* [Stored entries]
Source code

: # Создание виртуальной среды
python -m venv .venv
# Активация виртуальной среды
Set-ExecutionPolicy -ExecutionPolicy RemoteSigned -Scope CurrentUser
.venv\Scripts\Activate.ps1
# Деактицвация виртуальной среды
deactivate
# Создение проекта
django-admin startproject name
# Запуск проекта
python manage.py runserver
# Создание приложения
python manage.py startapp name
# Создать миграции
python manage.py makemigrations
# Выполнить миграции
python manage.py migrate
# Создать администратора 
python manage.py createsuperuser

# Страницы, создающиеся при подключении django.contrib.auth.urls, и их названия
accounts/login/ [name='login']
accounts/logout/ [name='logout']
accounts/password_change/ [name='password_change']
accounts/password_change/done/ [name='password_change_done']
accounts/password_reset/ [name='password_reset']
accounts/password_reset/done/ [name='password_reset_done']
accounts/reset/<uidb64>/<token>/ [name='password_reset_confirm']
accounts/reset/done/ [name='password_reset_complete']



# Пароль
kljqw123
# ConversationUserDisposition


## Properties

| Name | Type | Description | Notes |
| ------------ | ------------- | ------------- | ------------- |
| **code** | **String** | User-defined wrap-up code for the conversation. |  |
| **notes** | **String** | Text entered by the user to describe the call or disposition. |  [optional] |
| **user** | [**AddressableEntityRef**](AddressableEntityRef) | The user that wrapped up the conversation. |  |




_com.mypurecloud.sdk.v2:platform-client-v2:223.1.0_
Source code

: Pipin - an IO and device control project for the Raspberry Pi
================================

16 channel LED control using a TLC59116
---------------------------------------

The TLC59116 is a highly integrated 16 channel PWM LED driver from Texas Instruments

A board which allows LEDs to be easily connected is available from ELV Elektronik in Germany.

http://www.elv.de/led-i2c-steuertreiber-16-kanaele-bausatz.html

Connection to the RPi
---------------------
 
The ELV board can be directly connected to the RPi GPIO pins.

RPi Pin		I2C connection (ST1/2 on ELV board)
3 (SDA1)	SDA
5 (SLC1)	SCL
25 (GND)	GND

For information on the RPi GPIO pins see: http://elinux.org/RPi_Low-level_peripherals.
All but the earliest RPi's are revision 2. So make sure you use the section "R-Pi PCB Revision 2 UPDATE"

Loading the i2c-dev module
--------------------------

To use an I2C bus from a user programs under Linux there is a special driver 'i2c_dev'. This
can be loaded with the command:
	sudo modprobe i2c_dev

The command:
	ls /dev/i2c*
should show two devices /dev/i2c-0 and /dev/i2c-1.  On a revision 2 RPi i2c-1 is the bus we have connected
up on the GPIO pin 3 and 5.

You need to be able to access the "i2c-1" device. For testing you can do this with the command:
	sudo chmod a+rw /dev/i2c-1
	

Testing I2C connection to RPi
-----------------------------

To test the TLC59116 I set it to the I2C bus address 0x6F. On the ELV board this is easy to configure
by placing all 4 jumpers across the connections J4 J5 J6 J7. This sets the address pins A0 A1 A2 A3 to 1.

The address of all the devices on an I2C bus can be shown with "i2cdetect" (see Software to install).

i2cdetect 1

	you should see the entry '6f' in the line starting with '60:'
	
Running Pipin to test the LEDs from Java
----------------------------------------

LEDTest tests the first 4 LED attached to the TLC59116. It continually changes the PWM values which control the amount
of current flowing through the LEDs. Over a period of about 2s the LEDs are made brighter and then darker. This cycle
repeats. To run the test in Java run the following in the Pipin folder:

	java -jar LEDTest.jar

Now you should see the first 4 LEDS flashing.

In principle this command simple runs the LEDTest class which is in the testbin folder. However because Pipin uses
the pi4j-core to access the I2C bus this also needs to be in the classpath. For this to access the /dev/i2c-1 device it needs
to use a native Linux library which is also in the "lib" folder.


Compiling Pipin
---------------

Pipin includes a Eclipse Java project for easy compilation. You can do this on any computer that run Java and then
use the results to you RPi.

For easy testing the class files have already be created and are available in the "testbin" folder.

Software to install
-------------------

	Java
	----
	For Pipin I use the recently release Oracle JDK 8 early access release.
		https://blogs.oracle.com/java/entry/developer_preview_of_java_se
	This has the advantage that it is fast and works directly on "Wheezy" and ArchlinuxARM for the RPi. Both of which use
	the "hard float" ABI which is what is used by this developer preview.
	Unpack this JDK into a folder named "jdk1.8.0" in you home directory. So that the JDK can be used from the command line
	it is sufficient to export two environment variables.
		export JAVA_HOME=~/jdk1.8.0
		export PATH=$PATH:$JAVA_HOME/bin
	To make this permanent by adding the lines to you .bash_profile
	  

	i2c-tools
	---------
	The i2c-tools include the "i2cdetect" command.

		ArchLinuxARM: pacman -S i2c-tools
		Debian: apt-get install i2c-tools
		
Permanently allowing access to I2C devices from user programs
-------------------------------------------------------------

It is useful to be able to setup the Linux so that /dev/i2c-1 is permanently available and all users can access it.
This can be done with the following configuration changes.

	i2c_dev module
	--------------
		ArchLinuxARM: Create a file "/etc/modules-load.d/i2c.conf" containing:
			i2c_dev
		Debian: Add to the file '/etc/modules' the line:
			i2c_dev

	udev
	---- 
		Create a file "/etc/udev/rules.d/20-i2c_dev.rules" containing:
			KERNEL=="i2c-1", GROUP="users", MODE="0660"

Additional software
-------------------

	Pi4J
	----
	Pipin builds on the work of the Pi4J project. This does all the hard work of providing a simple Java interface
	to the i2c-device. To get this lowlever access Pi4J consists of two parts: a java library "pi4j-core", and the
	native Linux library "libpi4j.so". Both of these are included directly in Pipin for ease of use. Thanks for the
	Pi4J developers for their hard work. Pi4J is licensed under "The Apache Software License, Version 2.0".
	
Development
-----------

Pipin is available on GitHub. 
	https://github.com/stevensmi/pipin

* [Directions]
Copy out the entries. Change nothing.

* [Answer to the exercise]
Source code

: # Создание виртуальной среды
python -m venv .venv
# Активация виртуальной среды
Set-ExecutionPolicy -ExecutionPolicy RemoteSigned -Scope CurrentUser
.venv\Scripts\Activate.ps1
# Деактицвация виртуальной среды
deactivate
# Создение проекта
django-admin startproject name
# Запуск проекта
python manage.py runserver
# Создание приложения
python manage.py startapp name
# Создать миграции
python manage.py makemigrations
# Выполнить миграции
python manage.py migrate
# Создать администратора 
python manage.py createsuperuser

# Страницы, создающиеся при подключении django.contrib.auth.urls, и их названия
accounts/login/ [name='login']
accounts/logout/ [name='logout']
accounts/password_change/ [name='password_change']
accounts/password_change/done/ [name='password_change_done']
accounts/password_reset/ [name='password_reset']
accounts/password_reset/done/ [name='password_reset_done']
accounts/reset/<uidb64>/<token>/ [name='password_reset_confirm']
accounts/reset/done/ [name='password_reset_complete']



# Пароль
kljqw123
# ConversationUserDisposition


## Properties

| Name | Type | Description | Notes |
| ------------ | ------------- | ------------- | ------------- |
| **code** | **String** | User-defined wrap-up code for the conversation. |  |
| **notes** | **String** | Text entered by the user to describe the call or disposition. |  [optional] |
| **user** | [**AddressableEntityRef**](AddressableEntityRef) | The user that wrapped up the conversation. |  |




_com.mypurecloud.sdk.v2:platform-client-v2:223.1.0_
Source code

: Pipin - an IO and device control project for the Raspberry Pi
================================

16 channel LED control using a TLC59116
---------------------------------------

The TLC59116 is a highly integrated 16 channel PWM LED driver from Texas Instruments

A board which allows LEDs to be easily connected is available from ELV Elektronik in Germany.

http://www.elv.de/led-i2c-steuertreiber-16-kanaele-bausatz.html

Connection to the RPi
---------------------
 
The ELV board can be directly connected to the RPi GPIO pins.

RPi Pin		I2C connection (ST1/2 on ELV board)
3 (SDA1)	SDA
5 (SLC1)	SCL
25 (GND)	GND

For information on the RPi GPIO pins see: http://elinux.org/RPi_Low-level_peripherals.
All but the earliest RPi's are revision 2. So make sure you use the section "R-Pi PCB Revision 2 UPDATE"

Loading the i2c-dev module
--------------------------

To use an I2C bus from a user programs under Linux there is a special driver 'i2c_dev'. This
can be loaded with the command:
	sudo modprobe i2c_dev

The command:
	ls /dev/i2c*
should show two devices /dev/i2c-0 and /dev/i2c-1.  On a revision 2 RPi i2c-1 is the bus we have connected
up on the GPIO pin 3 and 5.

You need to be able to access the "i2c-1" device. For testing you can do this with the command:
	sudo chmod a+rw /dev/i2c-1
	

Testing I2C connection to RPi
-----------------------------

To test the TLC59116 I set it to the I2C bus address 0x6F. On the ELV board this is easy to configure
by placing all 4 jumpers across the connections J4 J5 J6 J7. This sets the address pins A0 A1 A2 A3 to 1.

The address of all the devices on an I2C bus can be shown with "i2cdetect" (see Software to install).

i2cdetect 1

	you should see the entry '6f' in the line starting with '60:'
	
Running Pipin to test the LEDs from Java
----------------------------------------

LEDTest tests the first 4 LED attached to the TLC59116. It continually changes the PWM values which control the amount
of current flowing through the LEDs. Over a period of about 2s the LEDs are made brighter and then darker. This cycle
repeats. To run the test in Java run the following in the Pipin folder:

	java -jar LEDTest.jar

Now you should see the first 4 LEDS flashing.

In principle this command simple runs the LEDTest class which is in the testbin folder. However because Pipin uses
the pi4j-core to access the I2C bus this also needs to be in the classpath. For this to access the /dev/i2c-1 device it needs
to use a native Linux library which is also in the "lib" folder.


Compiling Pipin
---------------

Pipin includes a Eclipse Java project for easy compilation. You can do this on any computer that run Java and then
use the results to you RPi.

For easy testing the class files have already be created and are available in the "testbin" folder.

Software to install
-------------------

	Java
	----
	For Pipin I use the recently release Oracle JDK 8 early access release.
		https://blogs.oracle.com/java/entry/developer_preview_of_java_se
	This has the advantage that it is fast and works directly on "Wheezy" and ArchlinuxARM for the RPi. Both of which use
	the "hard float" ABI which is what is used by this developer preview.
	Unpack this JDK into a folder named "jdk1.8.0" in you home directory. So that the JDK can be used from the command line
	it is sufficient to export two environment variables.
		export JAVA_HOME=~/jdk1.8.0
		export PATH=$PATH:$JAVA_HOME/bin
	To make this permanent by adding the lines to you .bash_profile
	  

	i2c-tools
	---------
	The i2c-tools include the "i2cdetect" command.

		ArchLinuxARM: pacman -S i2c-tools
		Debian: apt-get install i2c-tools
		
Permanently allowing access to I2C devices from user programs
-------------------------------------------------------------

It is useful to be able to setup the Linux so that /dev/i2c-1 is permanently available and all users can access it.
This can be done with the following configuration changes.

	i2c_dev module
	--------------
		ArchLinuxARM: Create a file "/etc/modules-load.d/i2c.conf" containing:
			i2c_dev
		Debian: Add to the file '/etc/modules' the line:
			i2c_dev

	udev
	---- 
		Create a file "/etc/udev/rules.d/20-i2c_dev.rules" containing:
			KERNEL=="i2c-1", GROUP="users", MODE="0660"

Additional software
-------------------

	Pi4J
	----
	Pipin builds on the work of the Pi4J project. This does all the hard work of providing a simple Java interface
	to the i2c-device. To get this lowlever access Pi4J consists of two parts: a java library "pi4j-core", and the
	native Linux library "libpi4j.so". Both of these are included directly in Pipin for ease of use. Thanks for the
	Pi4J developers for their hard work. Pi4J is licensed under "The Apache Software License, Version 2.0".
	
Development
-----------

Pipin is available on GitHub. 
	https://github.com/stevensmi/pipin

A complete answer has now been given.